Annone, ma quale cava?
''Abbiamo già dato troppo''

Contro la cava di ghiaia all'ingresso del paese - che la Provincia prevede nelle vicinanze della località Poncia - l'amministrazione comunale attacca.

ANNONE - Contro la cava di ghiaia all'ingresso del paese - che la Provincia prevede nelle vicinanze della località Poncia - l'amministrazione comunale attacca. «La comunità di Annone ha già dato: ha già fornito, soprattutto nell'ultimo decennio, un più che significativo contributo alla realizzazione di infrastrutture di rilevanza provinciale: si veda - rammenta il sindaco, Carlo Colombo - l'impianto di compostaggio a servizio di tutti gli oltre 330mila abitanti del Lecchese.
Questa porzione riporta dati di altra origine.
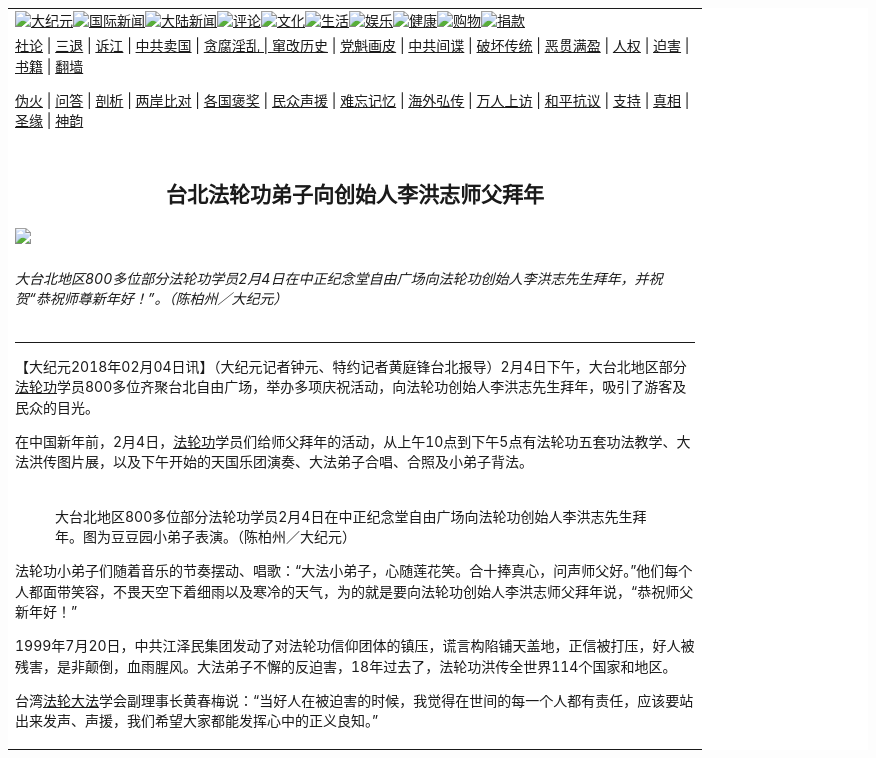 <a name="1" id="1" target="_blank"></a><span id="1"></span>
<table border="0"><tr><td colspan="2" VALIGN=TOP><a href="https://github.com/mprjd2205/djy/blob/master/gb/nsc413.md#1"><img src="https://gitlab.com/szzdlab/www/raw/master/t/djy/1.jpg" title="大纪元"></a><a href="https://github.com/mprjd2205/djy/blob/master/gb/n24hr.md#1"><img src="https://gitlab.com/szzdlab/www/raw/master/t/djy/3.jpg" title="国际新闻"></a><a href="https://github.com/mprjd2205/djy/blob/master/gb/nsc413.md#1"><img src="https://gitlab.com/szzdlab/www/raw/master/t/djy/4.jpg" title="大陆新闻"></a><a href="https://github.com/mprjd2205/djy/blob/master/gb/news392.md#1"><img src="https://gitlab.com/szzdlab/www/raw/master/t/djy/5.jpg" title="评论"></a><a href="https://github.com/mprjd2205/djy/blob/master/gb/news2007.md#1"><img src="https://gitlab.com/szzdlab/www/raw/master/t/djy/6.jpg" title="文化"></a><a href="https://github.com/mprjd2205/djy/blob/master/gb/news2008.md#1"><img src="https://gitlab.com/szzdlab/www/raw/master/t/djy/7.jpg" title="生活"></a><a href="https://github.com/mprjd2205/djy/blob/master/gb/ncyule.md#1"><img src="https://gitlab.com/szzdlab/www/raw/master/t/djy/8.jpg" title="娱乐"></a><a href="https://github.com/mprjd2205/djy/blob/master/gb/nsc1002.md#1"><img src="https://gitlab.com/szzdlab/www/raw/master/t/djy/9.jpg" title="健康"><a href="https://www.youlucky.com"><img src="https://gitlab.com/szzdlab/www/raw/master/t/djy/10.jpg" title="购物"></a><a href="https://www.supportepoch.org/donation?utm_medium=epochtimes&utm_source=referral&utm_campaign=donate_button_djyhomepage"><img src="https://gitlab.com/szzdlab/www/raw/master/t/djy/12.jpg" title="捐款"></a></td></tr>
<tr><td colspan="2" VALIGN=TOP><a target="_blank" href="https://github.com/mprjd2205/djy/blob/master/gb/9p.md#1">社论</a> | <a target="_blank" href="https://github.com/mprjd2205/djy/blob/master/gb/nf5657.md#1">三退</a> | <a target="_blank" href="https://github.com/mprjd2205/djy/blob/master/gb/nf6123.md#1">诉江</a> | <a target="_blank" href="https://github.com/mprjd2205/djy/blob/master/gb/nf1176117.md#1">中共卖国</a> | <a target="_blank" href="https://github.com/mprjd2205/djy/blob/master/gb/nf5773.md#1">贪腐淫乱 | <a target="_blank" href="https://github.com/mprjd2205/djy/blob/master/gb/nf1176115.md#1">窜改历史</a> | <a target="_blank" href="https://github.com/mprjd2205/djy/blob/master/gb/nf1176107.md#1">党魁画皮</a> | <a target="_blank" href="https://github.com/mprjd2205/djy/blob/master/gb/nf1320400.md#1">中共间谍</a> | <a target="_blank" href="https://github.com/mprjd2205/djy/blob/master/gb/nf1176114.md#1">破坏传统</a> | <a target="_blank" href="https://github.com/mprjd2205/djy/blob/master/gb/nf5287.md#1">恶贯满盈</a> | <a target="_blank" href="https://github.com/mprjd2205/djy/blob/master/gb/ncid278.md#1">人权</a> | <a target="_blank" href="https://github.com/mprjd2205/djy/blob/master/gb/nf1176111.md#1">迫害</a> | <a target="_blank" href="https://github.com/mprjd2205/djy/blob/master/gb/nf1235328.md#1">书籍</a> | <a target="_blank" href="https://github.com/mprjd2205/www/blob/master/README.md?zsrh#1">翻墙</a></p><p><a target="_blank" href="https://github.com/mprjd2205/djy/blob/master/gb/nf5562.md#1">伪火</a> | <a target="_blank" href="https://github.com/mprjd2205/djy/blob/master/gb/nf4378.md#1">问答</a> | <a target="_blank" href="https://github.com/mprjd2205/djy/blob/master/gb/nf5792.md#1">剖析</a> | <a target="_blank" href="https://github.com/mprjd2205/djy/blob/master/gb/nf5735.md#1">两岸比对</a> | <a target="_blank" href="https://github.com/mprjd2205/djy/blob/master/gb/nf6119.md#1">各国褒奖</a> | <a target="_blank" href="https://github.com/mprjd2205/djy/blob/master/gb/nf6120.md#1">民众声援</a> | <a target="_blank" href="https://github.com/mprjd2205/djy/blob/master/gb/nf1188594.md#1">难忘记忆</a> | <a target="_blank" href="https://github.com/mprjd2205/djy/blob/master/gb/nf3180.md#1">海外弘传</a> | <a target="_blank" href="https://github.com/mprjd2205/djy/blob/master/gb/nf5410.md#1">万人上访</a> | <a target="_blank" href="https://github.com/mprjd2205/ntdtv/blob/master/gb/prog1530_1.md#1">和平抗议</a> | <a target="_blank" href="https://github.com/mprjd2205/djy/blob/master/gb/nf4386.md#1">支持</a> | <a target="_blank" href="https://github.com/mprjd2205/djy/blob/master/gb/nf4389.md#1">真相</a> | <a target="_blank" href="https://github.com/mprjd2205/djy/blob/master/gb/nf5790.md#1">圣缘</a> | <a target="_blank" href="https://github.com/mprjd2205/djy/blob/master/gb/nf4786.md#1">神韵</a></td></tr>
<tr><td VALIGN=TOP width="626"><h2 align=center>台北法轮功弟子向创始人李洪志师父拜年</h2>
<img src="http://i.epochtimes.com/assets/uploads/2018/02/1802040613042384-600x400.jpg" />
<h6>大台北地区800多位部分法轮功学员2月4日在中正纪念堂自由广场向法轮功创始人李洪志先生拜年，并祝贺“恭祝师尊新年好！”。（陈柏州／大纪元）
</h6>
<hr>
<p>【大纪元2018年02月04日讯】（大纪元记者钟元、特约记者黄庭锋台北报导）2月4日下午，大台北地区部分<a href="https://github.com/mprjd2205/djy/blob/master/gb/tag/%E6%B3%95%E8%BD%AE%E5%8A%9F.md">法轮功</a>学员800多位齐聚台北自由广场，举办多项庆祝活动，向法轮功创始人李洪志先生拜年，吸引了游客及民众的目光。</p>
<p>在中国新年前，2月4日，<a href="https://github.com/mprjd2205/djy/blob/master/gb/tag/%E6%B3%95%E8%BD%AE%E5%8A%9F.md">法轮功</a>学员们给师父拜年的活动，从上午10点到下午5点有法轮功五套功法教学、大法洪传图片展，以及下午开始的天国乐团演奏、大法弟子合唱、合照及小弟子背法。</p>
<figure id="attachment_10114132" style="width: 600px" class="wp-caption aligncenter"><a href="http://i.epochtimes.com/assets/uploads/2018/02/1802040612402384.jpg"><img class="size-large wp-image-10114132" title="" src="http://i.epochtimes.com/assets/uploads/2018/02/1802040612402384-600x400.jpg" alt="" width="600" b="400" /></a><figcaption class="wp-caption-text">大台北地区800多位部分法轮功学员2月4日在中正纪念堂自由广场向法轮功创始人李洪志先生拜年。图为豆豆园小弟子表演。（陈柏州／大纪元）</figcaption></figure>
<p>法轮功小弟子们随着音乐的节奏摆动、唱歌：“大法小弟子，心随莲花笑。合十捧真心，问声师父好。”他们每个人都面带笑容，不畏天空下着细雨以及寒冷的天气，为的就是要向法轮功创始人李洪志师父拜年说，“恭祝师父新年好！”</p>
<p>1999年7月20日，中共江泽民集团发动了对法轮功信仰团体的镇压，谎言构陷铺天盖地，正信被打压，好人被残害，是非颠倒，血雨腥风。大法弟子不懈的反迫害，18年过去了，法轮功洪传全世界114个国家和地区。</p>
<p>台湾<a href="https://github.com/mprjd2205/djy/blob/master/gb/tag/%E6%B3%95%E8%BD%AE%E5%A4%A7%E6%B3%95.md">法轮大法</a>学会副理事长黄春梅说：“当好人在被迫害的时候，我觉得在世间的每一个人都有责任，应该要站出来发声、声援，我们希望大家都能发挥心中的正义良知。”</p>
L'accettazione di tale impianto di rifiuti ha costituito un sacrificio importante per la cittadinanza, a fronte del quale il Comune ha dovuto investire ingenti risorse anche di natura economica per riqualificare l'immagine del paese che, nel gergo di molti, era ormai considerato "il paese della discarica" e far assimilare la convivenza di questo impianto sul territorio con le peculiarità ambientali e naturalistiche di Annone». L'amministrazione rimarca «l'incoerenza tra gli obiettivi di valorizzazione architettonica e paesaggistica di questa area inclusa nell'"Ecomuseo dei monti e dei laghi briantei" (un meritevole progetto sostenuto dalla Provincia stessa) e l'individuazione di un sito estrattivo alle porte d'ingresso di Annone».